К сожалению, в некоторых случаях критика не ограничивается только худшей стороной науки (милитаризм, сексизм и т. д.) и направлена на лучшее, а именно на стремление рационально познать мир и научный метод в широком смысле слова224. Надо быть наивным, чтобы поверить в то, что реально установка постмодерна направлена против рационального мировоззрения. Более того, эта сторона — доступная мишень, так как нетрудно найти большое число сторонников, когда критикуешь рациональность как таковую: все те, а их немало, кому свойственны суеверия, традиционные (например, религиозный интегризм) или New Age 225. Если прибавить к этому частую путаницу между наукой и технологией, то получим достаточно популярную, но вряд ли успешную критику.
Все те, кто обладает политической или экономической властью, предпочли бы критику науки или технологии как таковых, так как эта критика способствует созданию культа властных отношений, в которых нет ничего рационального, но на которых зиждется власть. Кстати, левые постмодернисты, взявшись за рациональность, сами лишают себя мощного инструмента критики действующего социального порядка. Хомский отмечает, что в недалеком прошлом,
Левые интеллектуалы активно участвовали в оживленной жизни пролетарской культуры. Некоторые пытаются восполнить классовый характер учреждений культуры образовательными программами для рабочих или популяризаторскими изданиями, полностью успешными, по математике, естественным наукам и другим предметам. Но следует констатировать, что сегодня наследники левых часто пытаются лишить трудящихся этих инструментов эмансипации, сообщая нам, что «проект энциклопедистов» мертв, что мы должны отказаться от «иллюзий» науки и рациональности — сообщение, которое обрадовало бы сердца власть имущих, всегда готовых монополизировать эти инструменты для собственных нужд. (Хомский 1994а, с. 325–326)

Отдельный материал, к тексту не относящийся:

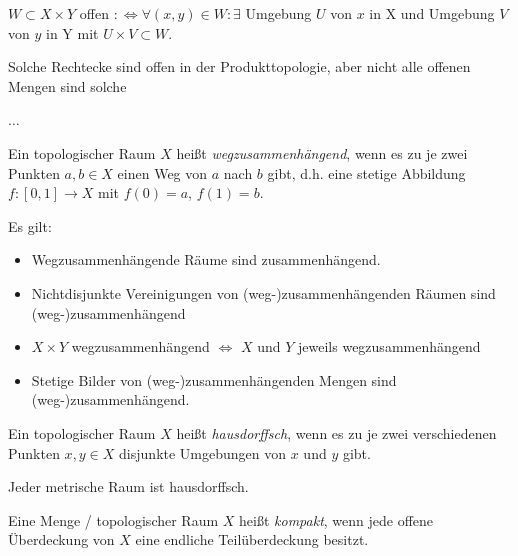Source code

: \begin{defi}[Produkttopologie]
  $W \subset X\times Y$ offen
  $:\Leftrightarrow \forall (x,y) \in W: \exists$
  Umgebung $U$ von $x$ in X und Umgebung $V$ von $y$ in Y
  mit $U \times V \subset W$.
\end{defi}

\begin{bem}
  Solche \glqq Rechtecke\grqq{} sind offen in der Produkttopologie,
  aber nicht alle offenen Mengen sind solche
\end{bem}


﻿$\dots$

\begin{defi}[Wegzusammenhang]
Ein topologischer Raum $X$ heißt \emph{wegzusammenhängend}, wenn es zu je zwei Punkten $a, b \in X$ einen Weg von $a$ nach $b$ gibt, d.h. eine stetige Abbildung $f: [0, 1] \to X$ mit $f(0) = a$, $f(1) = b$.
\end{defi}

\begin{bem} Es gilt:
\begin{itemize}
\item Wegzusammenhängende Räume sind zusammenhängend.
\item Nichtdisjunkte Vereinigungen von (weg-)zusammenhängenden Räumen sind (weg-)zusammenhängend
\item $X \times Y$ wegzusammenhängend $\Leftrightarrow$ $X$ und $Y$ jeweils wegzusammenhängend
\item Stetige Bilder von (weg-)zusammenhängenden Mengen sind (weg-)zusammenhängend. \\
\end{itemize}
\end{bem}


\begin{defi}[Hausdorffsch]
Ein topologischer Raum $X$ heißt \emph{hausdorffsch}, wenn es zu je zwei verschiedenen Punkten $x, y \in X$ disjunkte Umgebungen von $x$ und $y$ gibt.
\end{defi}

\begin{bem} Jeder metrische Raum ist hausdorffsch. \\
\end{bem}

\begin{defi}[Kompaktheit]
Eine Menge / topologischer Raum $X$ heißt \emph{kompakt}, wenn jede offene Überdeckung von $X$ eine endliche Teilüberdeckung besitzt.
\end{defi}

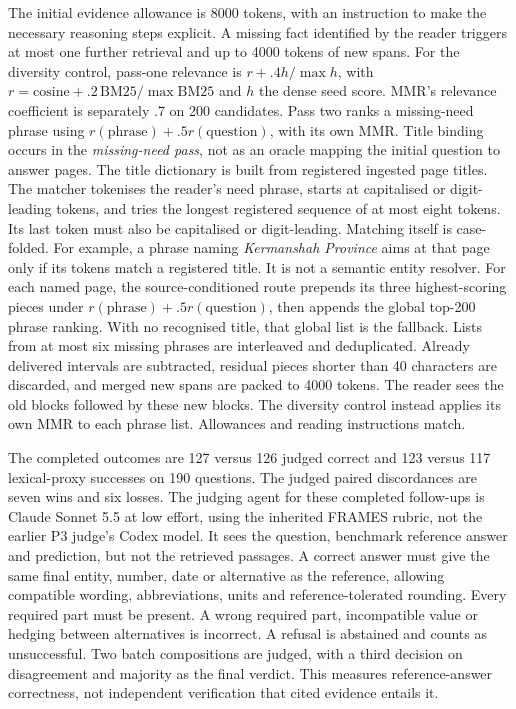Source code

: The initial evidence allowance is 8000 tokens, with an instruction to make the necessary reasoning steps explicit.
A missing fact identified by the reader triggers at most one further retrieval and up to 4000 tokens of new spans.
For the diversity control, pass-one relevance is
\(r+.4h/\max h\), with \(r=\mathrm{cosine}+.2\,\mathrm{BM25}/\max\mathrm{BM25}\) and \(h\) the dense seed score.
MMR's relevance coefficient is separately .7 on 200 candidates.
Pass two ranks a missing-need phrase using \(r(\mathrm{phrase})+.5r(\mathrm{question})\), with its own MMR.
Title binding occurs in the \emph{missing-need pass}, not as an oracle mapping the initial question to answer pages.
The title dictionary is built from registered ingested page titles.
The matcher tokenises the reader's need phrase, starts at capitalised or digit-leading tokens, and tries the longest registered sequence of at most eight tokens.
Its last token must also be capitalised or digit-leading.
Matching itself is case-folded.
For example, a phrase naming \emph{Kermanshah Province} aims at that page only if its tokens match a registered title.
It is not a semantic entity resolver.
For each named page, the source-conditioned route prepends its three highest-scoring pieces under \(r(\mathrm{phrase})+.5r(\mathrm{question})\), then appends the global top-200 phrase ranking.
With no recognised title, that global list is the fallback.
Lists from at most six missing phrases are interleaved and deduplicated.
Already delivered intervals are subtracted, residual pieces shorter than 40 characters are discarded, and merged new spans are packed to 4000 tokens.
The reader sees the old blocks followed by these new blocks.
The diversity control instead applies its own MMR to each phrase list.
Allowances and reading instructions match.

The completed outcomes are 127 versus 126 judged correct and 123 versus 117 lexical-proxy successes on 190 questions.
The judged paired discordances are seven wins and six losses.
The judging agent for these completed follow-ups is Claude Sonnet 5.5 at low effort, using the inherited FRAMES rubric, not the earlier P3 judge's Codex model.
It sees the question, benchmark reference answer and prediction, but not the retrieved passages.
A correct answer must give the same final entity, number, date or alternative as the reference, allowing compatible wording, abbreviations, units and reference-tolerated rounding.
Every required part must be present.
A wrong required part, incompatible value or hedging between alternatives is incorrect.
A refusal is abstained and counts as unsuccessful.
Two batch compositions are judged, with a third decision on disagreement and majority as the final verdict.
This measures reference-answer correctness, not independent verification that cited evidence entails it.

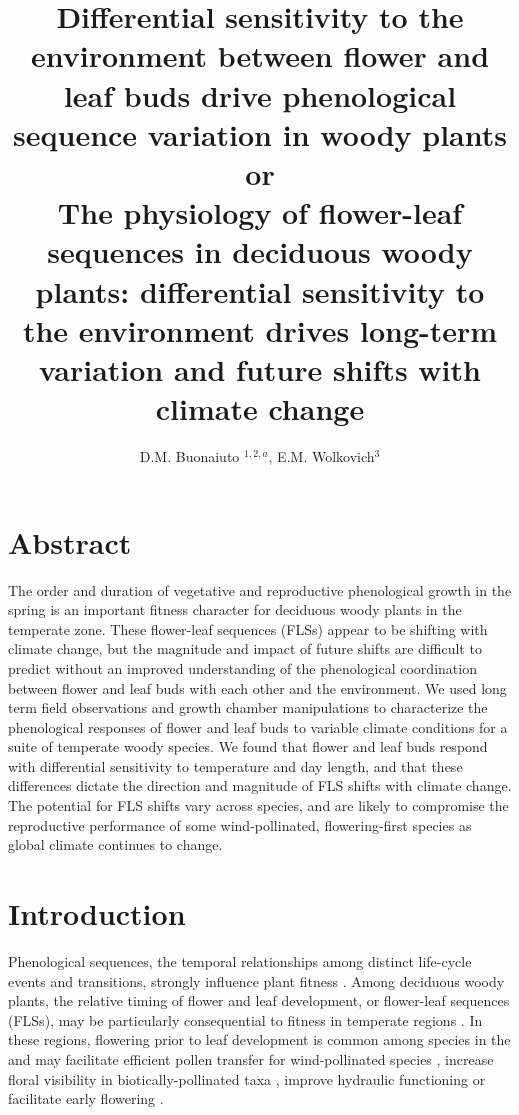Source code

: \documentclass[11pt]{article}
\title{Differential sensitivity to the environment between flower and leaf buds drive phenological sequence variation in woody plants\\
or\\
The physiology of flower-leaf sequences in deciduous woody plants: differential sensitivity to the environment drives long-term variation and future shifts with climate change}
\date{}
\author{D.M. Buonaiuto $^{1,2,a}$, E.M. Wolkovich$^{3}$}
\begin{document}
\maketitle
\section*{Abstract}
The order and duration of vegetative and reproductive phenological growth in the spring is an important fitness character for deciduous woody plants in the temperate zone. These flower-leaf sequences (FLSs) appear to be shifting with climate change, but the magnitude and impact of future shifts are difficult to predict without an improved understanding of the phenological coordination between flower and leaf buds with each other and the environment. We used long term field observations and growth chamber manipulations to characterize the phenological responses of flower and leaf buds to variable climate conditions for a suite of temperate woody species. We found that flower and leaf buds respond with differential sensitivity to temperature and day length, and that these differences dictate the direction and magnitude of FLS shifts with climate change. The potential for FLS shifts vary across species, and are likely to compromise the reproductive performance of some wind-pollinated, flowering-first species as global climate continues to change.  %

\section*{Introduction}
\noindent  Phenological sequences, the temporal relationships among distinct life-cycle events and transitions, strongly influence plant fitness \citep{Ettinger2018,Savage2019,Chamberlin}. Among deciduous woody plants, the relative timing of flower and leaf development, or flower-leaf sequences (FLSs), may be particularly consequential to fitness in temperate regions \citep{Gougherty2018}. In these regions, flowering prior to leaf development is common among species in the and may facilitate efficient pollen transfer for wind-pollinated species \citep{Rathcke_1985}, increase floral visibility in biotically-pollinated taxa \citep{Janzen1967}, improve hydraulic functioning \citep{Gougherty2018,Reich1984} or facilitate early flowering \citep{Primack1987}.\\
\end{document}
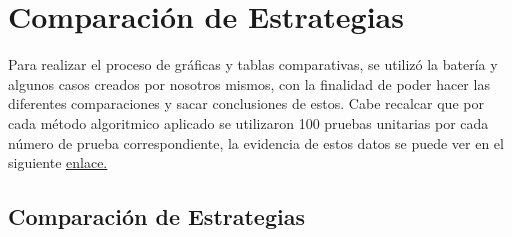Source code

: \documentclass[letterpaper,10pt]{article}
\begin{document}
\section{Comparación de Estrategias}
\label{sec:comparacion_estrategias}

Para realizar el proceso de gráficas y tablas comparativas, se utilizó la batería y algunos casos creados por nosotros mismos, con la finalidad de poder hacer las diferentes comparaciones y sacar conclusiones de estos. Cabe recalcar que por cada método algoritmico aplicado se utilizaron 100 pruebas unitarias por cada número de prueba correspondiente, la evidencia de estos datos se puede ver en el siguiente \href{https://1drv.ms/x/s!Au19Z890RbcYgYp-EkAe5e8Z_uKeHA?e=RUO2BH}{enlace.}

\subsection{Comparación de Estrategias}
\end{document}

В заключение рассмотрим субъективные основания тех, кто противостоит постмодернизму. Их достаточно сложно анализировать и об осторожности такого размышления предупреждает реакция, последовавшая за публикацией розыгрыша. С одной стороны, немало людей просто задеты высокомерием постмодерна, пустой болтовней и существованием интеллектуального сообщества, в котором все повторяют фразы, которые никто не понимает. Очевидно, мы разделяем, с некоторыми оговорками, эту установку.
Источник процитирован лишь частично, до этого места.